Qualified dividend - Wikipedia, the free encyclopedia
Long term capital gains from the sale of tax are generally taxed the same as dividends, with the distinction that capital gains can be offset by capital losses, while dividends generally can't. Though if all of your capital losses exceed capital gains for a taxable year, approximately 3,000 of capital losses can be used to offset ordinary income (a category which includes all taxable non capital gain income, including dividend income).
A gain from a tax held more than a year is considered long-term, while if it is held for less than a year, the gain is considered short term. Short term capital gains are taxed at the same rate as ordinary income.
Only realized capital gains are taxed. So if you don't sell the stock, you don't have to pay taxes on the stock's appreciation.
If your total income exceeds approximately 45,000 (90k for filing as a married couple), then your capital gains and dividend income is generally taxed at a 15% rate (though part of it may not be taxed at all). The rate rises to 18.8% once your total income exceeds 200,000 (250k if married), with the marginal rate only applying to income above that level. It increases to 23.8 once your total income exceeds 400k.

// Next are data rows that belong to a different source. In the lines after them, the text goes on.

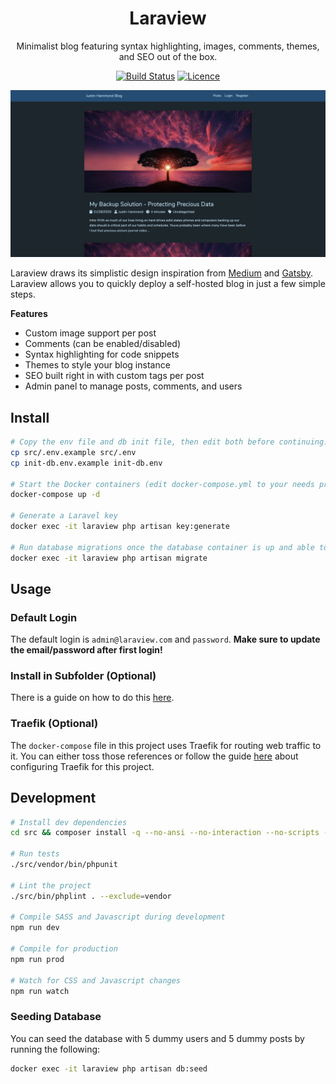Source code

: <div align="center">

# Laraview

Minimalist blog featuring syntax highlighting, images, comments, themes, and SEO out of the box.

[![Build Status](https://github.com/Justintime50/laraview/workflows/build/badge.svg)](https://github.com/Justintime50/laraview/actions)
[![Licence](https://img.shields.io/github/license/justintime50/laraview)](LICENSE)

<img src="assets/showcase.png" alt="Showcase">

</div>

Laraview draws its simplistic design inspiration from [Medium](https://medium.com) and [Gatsby](https://www.gatsbyjs.org). Laraview allows you to quickly deploy a self-hosted blog in just a few simple steps.

**Features**

* Custom image support per post
* Comments (can be enabled/disabled)
* Syntax highlighting for code snippets
* Themes to style your blog instance
* SEO built right in with custom tags per post
* Admin panel to manage posts, comments, and users

## Install

```bash
# Copy the env file and db init file, then edit both before continuing. The DB values must match in both files
cp src/.env.example src/.env
cp init-db.env.example init-db.env

# Start the Docker containers (edit docker-compose.yml to your needs prior)
docker-compose up -d

# Generate a Laravel key
docker exec -it laraview php artisan key:generate

# Run database migrations once the database container is up and able to access connections
docker exec -it laraview php artisan migrate
```

## Usage

### Default Login

The default login is `admin@laraview.com` and `password`. **Make sure to update the email/password after first login!**

### Install in Subfolder (Optional)

There is a guide on how to do this [here](https://serversforhackers.com/c/nginx-php-in-subdirectory).

### Traefik (Optional)

The `docker-compose` file in this project uses Traefik for routing web traffic to it. You can either toss those references or follow the guide [here](https://github.com/Justintime50/multisite-docker-server) about configuring Traefik for this project.

## Development

```bash
# Install dev dependencies
cd src && composer install -q --no-ansi --no-interaction --no-scripts --no-suggest --no-progress --prefer-dist

# Run tests
./src/vendor/bin/phpunit

# Lint the project
./src/bin/phplint . --exclude=vendor

# Compile SASS and Javascript during development
npm run dev

# Compile for production
npm run prod

# Watch for CSS and Javascript changes
npm run watch
```

### Seeding Database

You can seed the database with 5 dummy users and 5 dummy posts by running the following:

```bash
docker exec -it laraview php artisan db:seed
```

Interest is taxed as ordinary income.
401k rules only apply to contributions that are made from an employee's wages. This does not apply to you as you are not currently working.
Texas does not have an income tax, whereas California has one of the highest state income taxes in the country. Both states have relatively high sales taxes (in the high single digits, probably lower than the Swiss VAT). But I believe Texas has higher property taxes than California, though that may depend on you where in Texas you live as property taxes vary by municipality.